Work to complete. Copy each entry below verbatim. Skip the pictures.

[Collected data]
☆ ☆ ☆

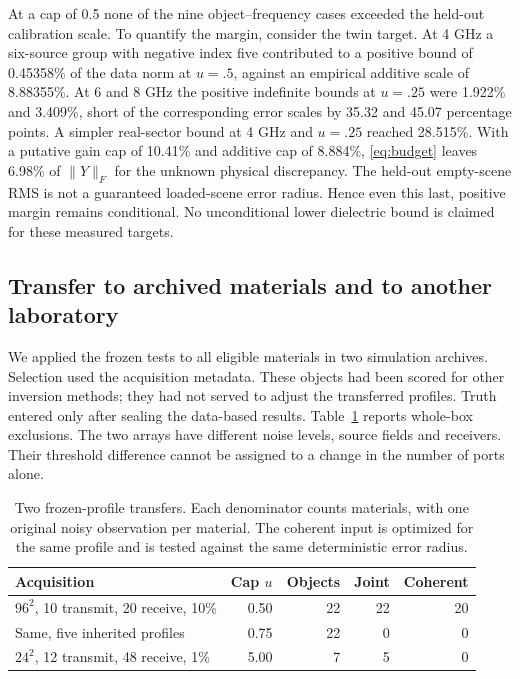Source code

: \documentclass[anonymous,12pt]{iopjournal}
\theoremstyle{remark}\newtheorem{remark}[theorem]{Remark}
\numberwithin{equation}{section}
\begin{document}
At a cap of 0.5 none of the nine object--frequency cases exceeded the held-out calibration scale. To quantify the margin, consider the twin target. At 4 GHz a six-source group with negative index five contributed to a positive bound of 0.45358\% of the data norm at $u=.5$, against an empirical additive scale of 8.88355\%. At 6 and 8 GHz the positive indefinite bounds at $u=.25$ were 1.922\% and 3.409\%, short of the corresponding error scales by 35.32 and 45.07 percentage points. A simpler real-sector bound at 4 GHz and $u=.25$ reached 28.515\%. With a putative gain cap of 10.41\% and additive cap of 8.884\%, \eqref{eq:budget} leaves 6.98\% of $\|Y\|_F$ for the unknown physical discrepancy. The held-out empty-scene RMS is not a guaranteed loaded-scene error radius. Hence even this last, positive margin remains conditional. No unconditional lower dielectric bound is claimed for these measured targets.

\subsection{Transfer to archived materials and to another laboratory}
We applied the frozen tests to all eligible materials in two simulation archives. Selection used the acquisition metadata. These objects had been scored for other inversion methods; they had not served to adjust the transferred profiles. Truth entered only after sealing the data-based results. Table~\ref{tab:transfer} reports whole-box exclusions. The two arrays have different noise levels, source fields and receivers. Their threshold difference cannot be assigned to a change in the number of ports alone.

\begin{table}[tbp]
\centering\small
\caption{Two frozen-profile transfers. Each denominator counts materials, with one original noisy observation per material. The coherent input is optimized for the same profile and is tested against the same deterministic error radius.}
\label{tab:transfer}
\begin{tabular}{lrrrr}
\toprule
Acquisition & Cap $u$ & Objects & Joint & Coherent\\
\midrule
$96^2$, 10 transmit, 20 receive, 10\% & 0.50 & 22 & 22 & 20\\
Same, five inherited profiles & 0.75 & 22 & 0 & 0\\
$24^2$, 12 transmit, 48 receive, 1\% & 5.00 & 7 & 5 & 0\\
\bottomrule
\end{tabular}
\end{table}
\end{document}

☆ ☆ ☆

Response.
Source code

: \documentclass[anonymous,12pt]{iopjournal}
\theoremstyle{remark}\newtheorem{remark}[theorem]{Remark}
\numberwithin{equation}{section}
\begin{document}
At a cap of 0.5 none of the nine object--frequency cases exceeded the held-out calibration scale. To quantify the margin, consider the twin target. At 4 GHz a six-source group with negative index five contributed to a positive bound of 0.45358\% of the data norm at $u=.5$, against an empirical additive scale of 8.88355\%. At 6 and 8 GHz the positive indefinite bounds at $u=.25$ were 1.922\% and 3.409\%, short of the corresponding error scales by 35.32 and 45.07 percentage points. A simpler real-sector bound at 4 GHz and $u=.25$ reached 28.515\%. With a putative gain cap of 10.41\% and additive cap of 8.884\%, \eqref{eq:budget} leaves 6.98\% of $\|Y\|_F$ for the unknown physical discrepancy. The held-out empty-scene RMS is not a guaranteed loaded-scene error radius. Hence even this last, positive margin remains conditional. No unconditional lower dielectric bound is claimed for these measured targets.

\subsection{Transfer to archived materials and to another laboratory}
We applied the frozen tests to all eligible materials in two simulation archives. Selection used the acquisition metadata. These objects had been scored for other inversion methods; they had not served to adjust the transferred profiles. Truth entered only after sealing the data-based results. Table~\ref{tab:transfer} reports whole-box exclusions. The two arrays have different noise levels, source fields and receivers. Their threshold difference cannot be assigned to a change in the number of ports alone.

\begin{table}[tbp]
\centering\small
\caption{Two frozen-profile transfers. Each denominator counts materials, with one original noisy observation per material. The coherent input is optimized for the same profile and is tested against the same deterministic error radius.}
\label{tab:transfer}
\begin{tabular}{lrrrr}
\toprule
Acquisition & Cap $u$ & Objects & Joint & Coherent\\
\midrule
$96^2$, 10 transmit, 20 receive, 10\% & 0.50 & 22 & 22 & 20\\
Same, five inherited profiles & 0.75 & 22 & 0 & 0\\
$24^2$, 12 transmit, 48 receive, 1\% & 5.00 & 7 & 5 & 0\\
\bottomrule
\end{tabular}
\end{table}
\end{document}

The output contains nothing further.